_Required action:_ The answer must consist of the records, repeated exactly.

═══ Information

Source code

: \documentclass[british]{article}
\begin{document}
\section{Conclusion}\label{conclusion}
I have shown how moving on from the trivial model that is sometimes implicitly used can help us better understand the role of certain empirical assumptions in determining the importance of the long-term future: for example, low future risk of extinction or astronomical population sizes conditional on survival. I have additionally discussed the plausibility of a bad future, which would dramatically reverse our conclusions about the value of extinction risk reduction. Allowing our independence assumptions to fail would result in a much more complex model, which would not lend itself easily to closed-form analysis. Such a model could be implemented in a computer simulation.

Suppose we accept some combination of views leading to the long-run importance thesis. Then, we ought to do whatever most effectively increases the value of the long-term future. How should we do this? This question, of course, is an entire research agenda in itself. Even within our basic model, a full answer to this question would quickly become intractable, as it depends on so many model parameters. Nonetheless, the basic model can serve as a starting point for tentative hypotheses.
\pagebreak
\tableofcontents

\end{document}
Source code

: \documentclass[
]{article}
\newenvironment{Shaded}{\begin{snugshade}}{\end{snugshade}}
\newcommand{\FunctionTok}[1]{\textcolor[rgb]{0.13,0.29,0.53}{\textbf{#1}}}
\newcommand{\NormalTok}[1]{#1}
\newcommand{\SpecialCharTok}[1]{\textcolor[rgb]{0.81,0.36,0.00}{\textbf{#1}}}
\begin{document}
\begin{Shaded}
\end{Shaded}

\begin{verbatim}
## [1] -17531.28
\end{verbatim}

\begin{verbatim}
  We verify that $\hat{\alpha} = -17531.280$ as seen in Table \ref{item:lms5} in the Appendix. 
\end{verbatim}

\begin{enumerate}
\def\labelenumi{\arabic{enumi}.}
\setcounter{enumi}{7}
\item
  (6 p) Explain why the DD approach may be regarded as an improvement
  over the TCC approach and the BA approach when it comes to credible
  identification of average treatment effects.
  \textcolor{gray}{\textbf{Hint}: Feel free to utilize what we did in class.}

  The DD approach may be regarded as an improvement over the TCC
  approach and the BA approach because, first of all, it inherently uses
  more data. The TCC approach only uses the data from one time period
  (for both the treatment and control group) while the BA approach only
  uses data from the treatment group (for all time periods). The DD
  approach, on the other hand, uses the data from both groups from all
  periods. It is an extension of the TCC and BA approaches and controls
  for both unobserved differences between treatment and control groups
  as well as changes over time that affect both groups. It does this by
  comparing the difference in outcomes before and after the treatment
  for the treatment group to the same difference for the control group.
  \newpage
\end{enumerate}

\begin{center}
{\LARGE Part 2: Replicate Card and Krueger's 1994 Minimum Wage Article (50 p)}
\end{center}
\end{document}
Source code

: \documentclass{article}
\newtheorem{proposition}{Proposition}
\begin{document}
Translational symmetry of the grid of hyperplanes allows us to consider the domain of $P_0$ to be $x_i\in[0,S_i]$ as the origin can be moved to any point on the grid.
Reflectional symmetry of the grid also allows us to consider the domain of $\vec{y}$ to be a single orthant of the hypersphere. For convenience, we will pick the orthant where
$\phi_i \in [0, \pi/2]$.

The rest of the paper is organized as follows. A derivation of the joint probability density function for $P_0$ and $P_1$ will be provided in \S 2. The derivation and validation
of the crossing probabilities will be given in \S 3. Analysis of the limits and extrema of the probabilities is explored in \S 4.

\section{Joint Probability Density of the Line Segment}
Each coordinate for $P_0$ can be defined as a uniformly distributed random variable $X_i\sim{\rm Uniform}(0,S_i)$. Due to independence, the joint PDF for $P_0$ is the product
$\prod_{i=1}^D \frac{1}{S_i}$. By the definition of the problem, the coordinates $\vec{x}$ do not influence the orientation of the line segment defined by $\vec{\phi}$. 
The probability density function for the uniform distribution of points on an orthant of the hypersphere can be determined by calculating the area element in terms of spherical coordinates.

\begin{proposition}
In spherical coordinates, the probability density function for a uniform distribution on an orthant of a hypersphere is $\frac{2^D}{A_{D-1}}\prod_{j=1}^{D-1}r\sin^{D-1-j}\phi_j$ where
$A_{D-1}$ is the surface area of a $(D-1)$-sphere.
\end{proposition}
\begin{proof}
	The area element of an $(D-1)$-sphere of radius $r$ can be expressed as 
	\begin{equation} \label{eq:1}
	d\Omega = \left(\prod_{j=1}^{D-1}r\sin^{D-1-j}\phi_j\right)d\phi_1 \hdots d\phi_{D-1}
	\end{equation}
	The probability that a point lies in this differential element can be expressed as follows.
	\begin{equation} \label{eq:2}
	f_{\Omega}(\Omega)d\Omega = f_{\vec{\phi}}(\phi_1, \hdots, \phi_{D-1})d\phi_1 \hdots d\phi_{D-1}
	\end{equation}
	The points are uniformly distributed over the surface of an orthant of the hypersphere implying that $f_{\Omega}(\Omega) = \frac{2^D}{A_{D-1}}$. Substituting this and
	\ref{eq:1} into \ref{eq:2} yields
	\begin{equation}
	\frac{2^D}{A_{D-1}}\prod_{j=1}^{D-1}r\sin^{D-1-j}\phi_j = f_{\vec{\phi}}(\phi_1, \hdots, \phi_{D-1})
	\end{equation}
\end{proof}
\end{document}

══════

_Task solution:_
Source code

: \documentclass[british]{article}
\begin{document}
\section{Conclusion}\label{conclusion}
I have shown how moving on from the trivial model that is sometimes implicitly used can help us better understand the role of certain empirical assumptions in determining the importance of the long-term future: for example, low future risk of extinction or astronomical population sizes conditional on survival. I have additionally discussed the plausibility of a bad future, which would dramatically reverse our conclusions about the value of extinction risk reduction. Allowing our independence assumptions to fail would result in a much more complex model, which would not lend itself easily to closed-form analysis. Such a model could be implemented in a computer simulation.

Suppose we accept some combination of views leading to the long-run importance thesis. Then, we ought to do whatever most effectively increases the value of the long-term future. How should we do this? This question, of course, is an entire research agenda in itself. Even within our basic model, a full answer to this question would quickly become intractable, as it depends on so many model parameters. Nonetheless, the basic model can serve as a starting point for tentative hypotheses.
\pagebreak
\tableofcontents

\end{document}
Source code

: \documentclass[
]{article}
\newenvironment{Shaded}{\begin{snugshade}}{\end{snugshade}}
\newcommand{\FunctionTok}[1]{\textcolor[rgb]{0.13,0.29,0.53}{\textbf{#1}}}
\newcommand{\NormalTok}[1]{#1}
\newcommand{\SpecialCharTok}[1]{\textcolor[rgb]{0.81,0.36,0.00}{\textbf{#1}}}
\begin{document}
\begin{Shaded}
\end{Shaded}

\begin{verbatim}
## [1] -17531.28
\end{verbatim}

\begin{verbatim}
  We verify that $\hat{\alpha} = -17531.280$ as seen in Table \ref{item:lms5} in the Appendix. 
\end{verbatim}

\begin{enumerate}
\def\labelenumi{\arabic{enumi}.}
\setcounter{enumi}{7}
\item
  (6 p) Explain why the DD approach may be regarded as an improvement
  over the TCC approach and the BA approach when it comes to credible
  identification of average treatment effects.
  \textcolor{gray}{\textbf{Hint}: Feel free to utilize what we did in class.}

  The DD approach may be regarded as an improvement over the TCC
  approach and the BA approach because, first of all, it inherently uses
  more data. The TCC approach only uses the data from one time period
  (for both the treatment and control group) while the BA approach only
  uses data from the treatment group (for all time periods). The DD
  approach, on the other hand, uses the data from both groups from all
  periods. It is an extension of the TCC and BA approaches and controls
  for both unobserved differences between treatment and control groups
  as well as changes over time that affect both groups. It does this by
  comparing the difference in outcomes before and after the treatment
  for the treatment group to the same difference for the control group.
  \newpage
\end{enumerate}

\begin{center}
{\LARGE Part 2: Replicate Card and Krueger's 1994 Minimum Wage Article (50 p)}
\end{center}
\end{document}
Source code

: \documentclass{article}
\newtheorem{proposition}{Proposition}
\begin{document}
Translational symmetry of the grid of hyperplanes allows us to consider the domain of $P_0$ to be $x_i\in[0,S_i]$ as the origin can be moved to any point on the grid.
Reflectional symmetry of the grid also allows us to consider the domain of $\vec{y}$ to be a single orthant of the hypersphere. For convenience, we will pick the orthant where
$\phi_i \in [0, \pi/2]$.

The rest of the paper is organized as follows. A derivation of the joint probability density function for $P_0$ and $P_1$ will be provided in \S 2. The derivation and validation
of the crossing probabilities will be given in \S 3. Analysis of the limits and extrema of the probabilities is explored in \S 4.

\section{Joint Probability Density of the Line Segment}
Each coordinate for $P_0$ can be defined as a uniformly distributed random variable $X_i\sim{\rm Uniform}(0,S_i)$. Due to independence, the joint PDF for $P_0$ is the product
$\prod_{i=1}^D \frac{1}{S_i}$. By the definition of the problem, the coordinates $\vec{x}$ do not influence the orientation of the line segment defined by $\vec{\phi}$. 
The probability density function for the uniform distribution of points on an orthant of the hypersphere can be determined by calculating the area element in terms of spherical coordinates.

\begin{proposition}
In spherical coordinates, the probability density function for a uniform distribution on an orthant of a hypersphere is $\frac{2^D}{A_{D-1}}\prod_{j=1}^{D-1}r\sin^{D-1-j}\phi_j$ where
$A_{D-1}$ is the surface area of a $(D-1)$-sphere.
\end{proposition}
\begin{proof}
	The area element of an $(D-1)$-sphere of radius $r$ can be expressed as 
	\begin{equation} \label{eq:1}
	d\Omega = \left(\prod_{j=1}^{D-1}r\sin^{D-1-j}\phi_j\right)d\phi_1 \hdots d\phi_{D-1}
	\end{equation}
	The probability that a point lies in this differential element can be expressed as follows.
	\begin{equation} \label{eq:2}
	f_{\Omega}(\Omega)d\Omega = f_{\vec{\phi}}(\phi_1, \hdots, \phi_{D-1})d\phi_1 \hdots d\phi_{D-1}
	\end{equation}
	The points are uniformly distributed over the surface of an orthant of the hypersphere implying that $f_{\Omega}(\Omega) = \frac{2^D}{A_{D-1}}$. Substituting this and
	\ref{eq:1} into \ref{eq:2} yields
	\begin{equation}
	\frac{2^D}{A_{D-1}}\prod_{j=1}^{D-1}r\sin^{D-1-j}\phi_j = f_{\vec{\phi}}(\phi_1, \hdots, \phi_{D-1})
	\end{equation}
\end{proof}
\end{document}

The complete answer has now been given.